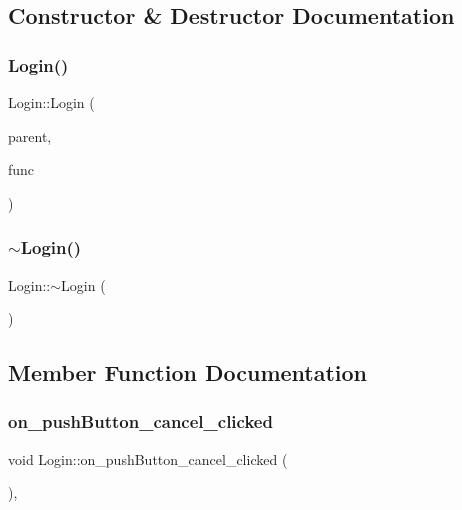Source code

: \subsection{Constructor \& Destructor Documentation}
\mbox{\label{class_login_a6875606efe575cfe250d5780fb79c0f4}} 
\subsubsection{\texorpdfstring{Login()}{Login()}}
{\footnotesize\ttfamily Login\+::\+Login (\begin{DoxyParamCaption}\item[{\hyperlink{class_main_window}{Main\+Window} \&}]{parent,  }\item[{\hyperlink{class_login_a05d702e414775468b6dddb9f69f4663b}{function\+Name}}]{func }\end{DoxyParamCaption})\hspace{0.3cm}{\ttfamily [explicit]}}

\mbox{\label{class_login_a659bc7233ec12c79b9fa523c1734fbbc}} 
\subsubsection{\texorpdfstring{$\sim$\+Login()}{~Login()}}
{\footnotesize\ttfamily Login\+::$\sim$\+Login (\begin{DoxyParamCaption}{ }\end{DoxyParamCaption})}



\subsection{Member Function Documentation}
\mbox{\label{class_login_a4e3ad324e53e7f74de3470f3e5c492e4}} 
\subsubsection{\texorpdfstring{on\+\_\+push\+Button\+\_\+cancel\+\_\+clicked}{on\_pushButton\_cancel\_clicked}}
{\footnotesize\ttfamily void Login\+::on\+\_\+push\+Button\+\_\+cancel\+\_\+clicked (\begin{DoxyParamCaption}{ }\end{DoxyParamCaption})\hspace{0.3cm}{\ttfamily [private]}, {\ttfamily [slot]}}

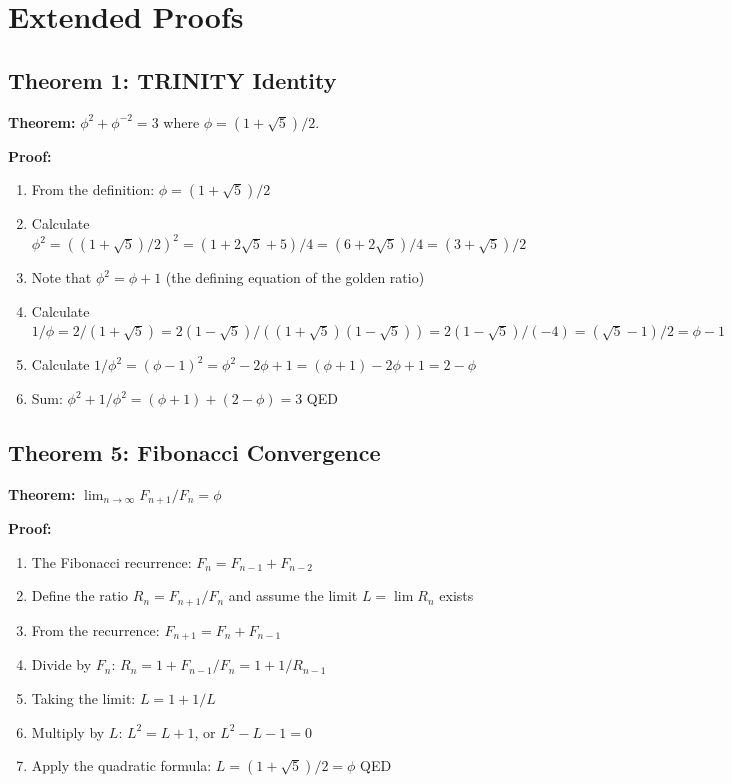 \documentclass[aps,prd,preprint,superscriptaddress,showpacs,nofootinbib,longbibliography]{revtex4-2}
\begin{document}
\section{Extended Proofs}
\label{app:proofs}

\subsection{Theorem 1: TRINITY Identity}

\textbf{Theorem:} $\phi^2 + \phi^{-2} = 3$ where $\phi = (1 + \sqrt{5})/2$.

\textbf{Proof:}
\begin{enumerate}
    \item From the definition: $\phi = (1 + \sqrt{5})/2$
    \item Calculate $\phi^2 = ((1 + \sqrt{5})/2)^2 = (1 + 2\sqrt{5} + 5)/4 = (6 + 2\sqrt{5})/4 = (3 + \sqrt{5})/2$
    \item Note that $\phi^2 = \phi + 1$ (the defining equation of the golden ratio)
    \item Calculate $1/\phi = 2/(1 + \sqrt{5}) = 2(1 - \sqrt{5})/((1 + \sqrt{5})(1 - \sqrt{5})) = 2(1 - \sqrt{5})/(-4) = (\sqrt{5} - 1)/2 = \phi - 1$
    \item Calculate $1/\phi^2 = (\phi - 1)^2 = \phi^2 - 2\phi + 1 = (\phi + 1) - 2\phi + 1 = 2 - \phi$
    \item Sum: $\phi^2 + 1/\phi^2 = (\phi + 1) + (2 - \phi) = 3$ \hfill QED
\end{enumerate}

\subsection{Theorem 5: Fibonacci Convergence}

\textbf{Theorem:} $\lim_{n \to \infty} F_{n+1}/F_n = \phi$

\textbf{Proof:}
\begin{enumerate}
    \item The Fibonacci recurrence: $F_n = F_{n-1} + F_{n-2}$
    \item Define the ratio $R_n = F_{n+1}/F_n$ and assume the limit $L = \lim R_n$ exists
    \item From the recurrence: $F_{n+1} = F_n + F_{n-1}$
    \item Divide by $F_n$: $R_n = 1 + F_{n-1}/F_n = 1 + 1/R_{n-1}$
    \item Taking the limit: $L = 1 + 1/L$
    \item Multiply by $L$: $L^2 = L + 1$, or $L^2 - L - 1 = 0$
    \item Apply the quadratic formula: $L = (1 + \sqrt{5})/2 = \phi$ \hfill QED
\end{enumerate}
\end{document}

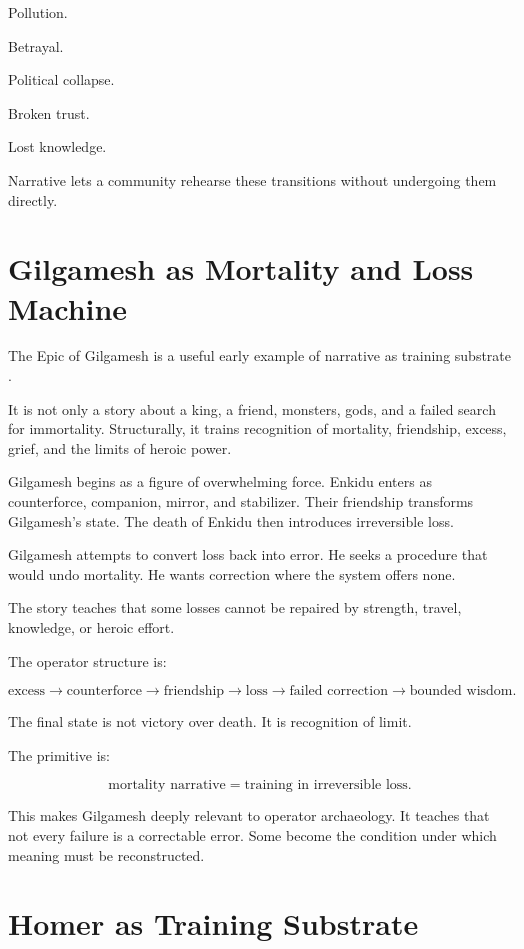 \documentclass[11pt]{book}
\begin{document}
Pollution.

Betrayal.

Political collapse.

Broken trust.

Lost knowledge.

Narrative lets a community rehearse these transitions without undergoing them directly.

\section{Gilgamesh as Mortality and Loss Machine}

The Epic of Gilgamesh is a useful early example of narrative as training substrate \cite{George2003Gilgamesh,Dalley2000MythsMesopotamia}.

It is not only a story about a king, a friend, monsters, gods, and a failed search for immortality. Structurally, it trains recognition of mortality, friendship, excess, grief, and the limits of heroic power.

Gilgamesh begins as a figure of overwhelming force. Enkidu enters as counterforce, companion, mirror, and stabilizer. Their friendship transforms Gilgamesh's state. The death of Enkidu then introduces irreversible loss.

Gilgamesh attempts to convert loss back into error. He seeks a procedure that would undo mortality. He wants correction where the system offers none.

The story teaches that some losses cannot be repaired by strength, travel, knowledge, or heroic effort.

The operator structure is:

\[
\text{excess}
\rightarrow
\text{counterforce}
\rightarrow
\text{friendship}
\rightarrow
\text{loss}
\rightarrow
\text{failed correction}
\rightarrow
\text{bounded wisdom}.
\]

The final state is not victory over death. It is recognition of limit.

The primitive is:

\[
\text{mortality narrative} = \text{training in irreversible loss}.
\]

This makes Gilgamesh deeply relevant to operator archaeology. It teaches that not every failure is a correctable error. Some become the condition under which meaning must be reconstructed.

\section{Homer as Training Substrate}
\end{document}
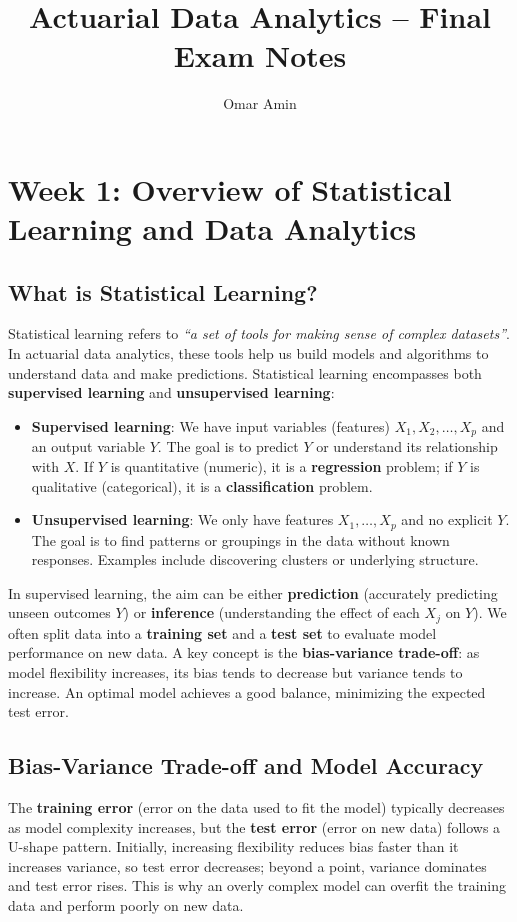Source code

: \documentclass[11pt]{article}
\begin{document}
\title{Actuarial Data Analytics -- Final Exam Notes}
\author{Omar Amin}
\date{}
\maketitle

\tableofcontents

\newpage

\section{Week 1: Overview of Statistical Learning and Data Analytics}
\subsection{What is Statistical Learning?}
Statistical learning refers to \textit{``a set of tools for making sense of complex datasets''}. In actuarial data analytics, these tools help us build models and algorithms to understand data and make predictions. Statistical learning encompasses both \textbf{supervised learning} and \textbf{unsupervised learning}:
\begin{itemize}
    \item \textbf{Supervised learning}: We have input variables (features) $X_1, X_2, \ldots, X_p$ and an output variable $Y$. The goal is to predict $Y$ or understand its relationship with $X$. If $Y$ is quantitative (numeric), it is a \textbf{regression} problem; if $Y$ is qualitative (categorical), it is a \textbf{classification} problem.
    \item \textbf{Unsupervised learning}: We only have features $X_1,\ldots,X_p$ and no explicit $Y$. The goal is to find patterns or groupings in the data without known responses. Examples include discovering clusters or underlying structure.
\end{itemize}

In supervised learning, the aim can be either \textbf{prediction} (accurately predicting unseen outcomes $Y$) or \textbf{inference} (understanding the effect of each $X_j$ on $Y$). We often split data into a \textbf{training set} and a \textbf{test set} to evaluate model performance on new data. A key concept is the \textbf{bias-variance trade-off}: as model flexibility increases, its bias tends to decrease but variance tends to increase. An optimal model achieves a good balance, minimizing the expected test error.

\subsection{Bias-Variance Trade-off and Model Accuracy}
The \textbf{training error} (error on the data used to fit the model) typically decreases as model complexity increases, but the \textbf{test error} (error on new data) follows a U-shape pattern. Initially, increasing flexibility reduces bias faster than it increases variance, so test error decreases; beyond a point, variance dominates and test error rises. This is why an overly complex model can overfit the training data and perform poorly on new data.
\end{document}
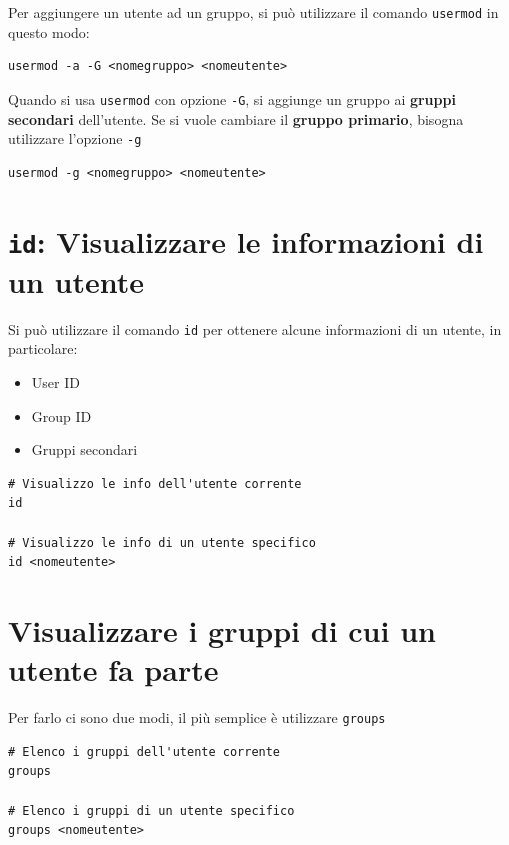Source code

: \documentclass[a4paper]{report}
\newenvironment{info}{\begin{tcolorbox}[fonttitle=\sffamily\bfseries\large,title=Info,colframe=blue!75!white]}{\end{tcolorbox}}
\newenvironment{code}{\begin{tcolorbox}[size=small]}{\end{tcolorbox}}
\begin{document}
Per aggiungere un utente ad un gruppo, si può utilizzare il comando \texttt{usermod} in questo modo:
\begin{code} 
\begin{lstlisting}
usermod -a -G <nomegruppo> <nomeutente>
\end{lstlisting}
\end{code}

\begin{info}
	Quando si usa \texttt{usermod} con opzione \texttt{-G}, si aggiunge un gruppo ai \textbf{gruppi secondari} dell'utente. Se si vuole cambiare il \textbf{gruppo primario}, bisogna utilizzare l'opzione \texttt{-g}
	
	\begin{lstlisting}
usermod -g <nomegruppo> <nomeutente>
	\end{lstlisting}
\end{info}

\section{\texttt{id}: Visualizzare le informazioni di un utente}
\label{sec:id}
Si può utilizzare il comando \texttt{id} per ottenere alcune informazioni di un utente, in particolare:
\begin{itemize}
	\item User ID
	\item Group ID
	\item Gruppi secondari
\end{itemize}

\begin{code} 
\begin{lstlisting}
# Visualizzo le info dell'utente corrente
id

# Visualizzo le info di un utente specifico
id <nomeutente>
\end{lstlisting}
\end{code}

\section{Visualizzare i gruppi di cui un utente fa parte}

Per farlo ci sono due modi, il più semplice è utilizzare \texttt{groups}
\begin{code} 
\begin{lstlisting}
# Elenco i gruppi dell'utente corrente
groups

# Elenco i gruppi di un utente specifico
groups <nomeutente>
\end{lstlisting}
\end{code}
\end{document}
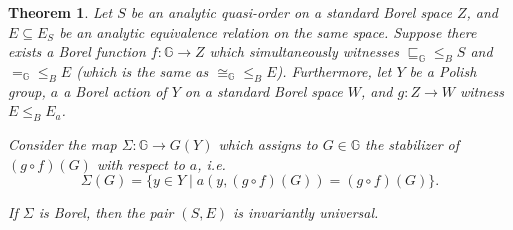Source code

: \documentclass{amsart}
\newtheorem{theorem}{Theorem}[section]
\theoremstyle{definition}
\theoremstyle{remark}
\begin{document}
\begin{theorem}\label{theorsaturation}
Let $S$ be an analytic quasi-order on a standard Borel space $Z$, and
$E \subseteq E_S$  be an analytic equivalence relation on the same
space. Suppose there exists a Borel function $f \colon {\mathbb{G}} \to Z$ which
simultaneously witnesses ${\sqsubseteq_{\mathbb{G}}} \leq_B S$ and ${=_{\mathbb{G}}} \leq_B
E$ (which is the same as ${\cong_{\mathbb{G}}} \leq_B E$). Furthermore, let $Y$ be a
Polish group, $a$ a Borel action of $Y$ on a standard Borel space $W$,
and $g \colon Z \to W$ witness $E \leq_B E_a$.

Consider the map $\Sigma \colon {\mathbb{G}} \to G(Y)$ which assigns to $G \in {\mathbb{G}}$ the
stabilizer of $(g \circ f)(G)$ with respect to $a$, i.e.\
\[
\Sigma(G) = \{y \in Y \mid a(y, (g \circ f)(G)) = (g \circ f)(G)\}.
\]

If $\Sigma$ is Borel, then the pair $(S,E)$ is invariantly universal.
\end{theorem}
\end{document}
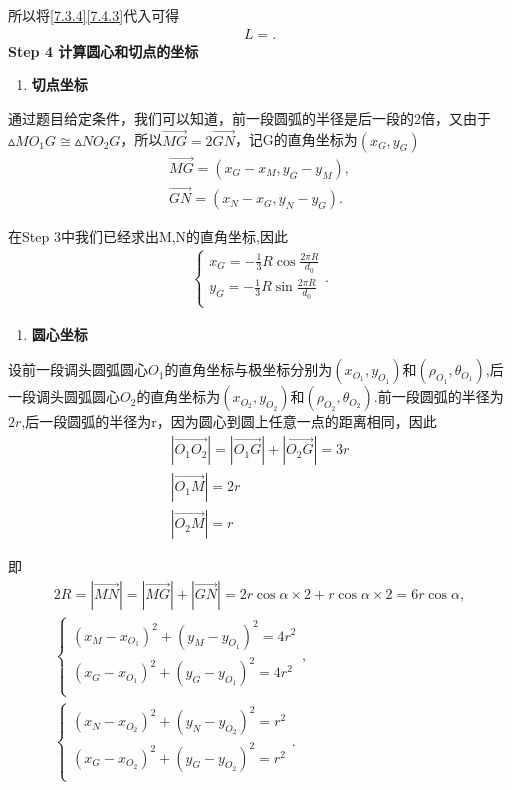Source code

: \documentclass[../main.tex]{subfiles}
\begin{document}
\par 所以将\eqref{7.3.4}\eqref{7.4.3}代入可得
\begin{align}\label{1.........46}
L=.
\end{align}
\noindent\textbf{Step 4 计算圆心和切点的坐标}     
\begin{enumerate}
\item \textbf{切点坐标}
\end{enumerate} 
\par 通过题目给定条件，我们可以知道，前一段圆弧的半径是后一段的2倍，又由于$\vartriangle MO_1G\cong \vartriangle NO_2G$，所以$\vec{MG}=2\vec{GN}$，记G的直角坐标为$(x_{G},y_{G})$
\begin{gather}\label{1.........47}
\overrightarrow{MG}=\left( x_G-x_M,y_G-y_M \right) ,
\\
\overrightarrow{GN}=\left( x_N-x_G,y_N-y_G \right) .
\end{gather}
\par 在Step 3中我们已经求出M,N的直角坐标,因此
\begin{align}\label{1.........48}
\begin{cases}
x_G= -\frac{1}{3}R\cos\frac{2\pi R}{d_0}\\
y_G=-\frac{1}{3}R\sin\frac{2\pi R}{d_0}\\
\end{cases}.
\end{align}
\begin{enumerate}[start=2]
\item \textbf{圆心坐标}
\end{enumerate}   
\par 设前一段调头圆弧圆心$O_1$的直角坐标与极坐标分别为$(x_{O_1},y_{O_1})$和$(\rho_{O_1},\theta_{O_1})$,后一段调头圆弧圆心$O_2$的直角坐标为$(x_{O_2},y_{O_2})$和$(\rho_{O_2},\theta_{O_2})$.前一段圆弧的半径为$2r$,后一段圆弧的半径为r，因为圆心到圆上任意一点的距离相同，因此
\begin{gather}\label{1.........49}
|\overrightarrow{O_1O_2}|= |\overrightarrow{O_1G}| + |\overrightarrow{O_2G}| = 3r\\
|\overrightarrow{O_1M}|=2r   \\
|\overrightarrow{O_2M}|=r
\end{gather}
\par 即
\begin{gather}
2R=\left| \overrightarrow{MN} \right|=\left| \overrightarrow{MG} \right|+\left| \overrightarrow{GN} \right|= 2r\cos\alpha\times2 + r\cos\alpha\times2 = 6r\cos\alpha,
\\
\begin{cases}\label{1.........50}
\left( x_M-x_{O_1} \right) ^2+\left( y_M-y_{O_1} \right) ^2=4r^2\\
\left( x_G-x_{O_1} \right) ^2+\left( y_G-y_{O_1} \right) ^2=4r^2\\
\end{cases},
\\
\begin{cases}\label{1.........51}
\left( x_N-x_{O_2} \right) ^2+\left( y_N-y_{O_2} \right) ^2=r^2\\
\left( x_G-x_{O_2} \right) ^2+\left( y_G-y_{O_2} \right) ^2=r^2\\
\end{cases}.
\end{gather}
\end{document}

#### GOAL OF THE EXERCISE:
Take the entries above and copy exactly the lines starting at the one with "limit: $L = 1 + 1/L$" and ending at the one with "Gilgamesh begins as"; nothing outside that span, and no pictures.

#### RESULT OF THE EXERCISE:
    \item Taking the limit: $L = 1 + 1/L$
    \item Multiply by $L$: $L^2 = L + 1$, or $L^2 - L - 1 = 0$
    \item Apply the quadratic formula: $L = (1 + \sqrt{5})/2 = \phi$ \hfill QED
\end{enumerate}
\end{document}

 \documentclass[11pt]{book}
\begin{document}
Pollution.

Betrayal.

Political collapse.

Broken trust.

Lost knowledge.

Narrative lets a community rehearse these transitions without undergoing them directly.

\section{Gilgamesh as Mortality and Loss Machine}

The Epic of Gilgamesh is a useful early example of narrative as training substrate \cite{George2003Gilgamesh,Dalley2000MythsMesopotamia}.

It is not only a story about a king, a friend, monsters, gods, and a failed search for immortality. Structurally, it trains recognition of mortality, friendship, excess, grief, and the limits of heroic power.

Gilgamesh begins as a figure of overwhelming force. Enkidu enters as counterforce, companion, mirror, and stabilizer. Their friendship transforms Gilgamesh's state. The death of Enkidu then introduces irreversible loss.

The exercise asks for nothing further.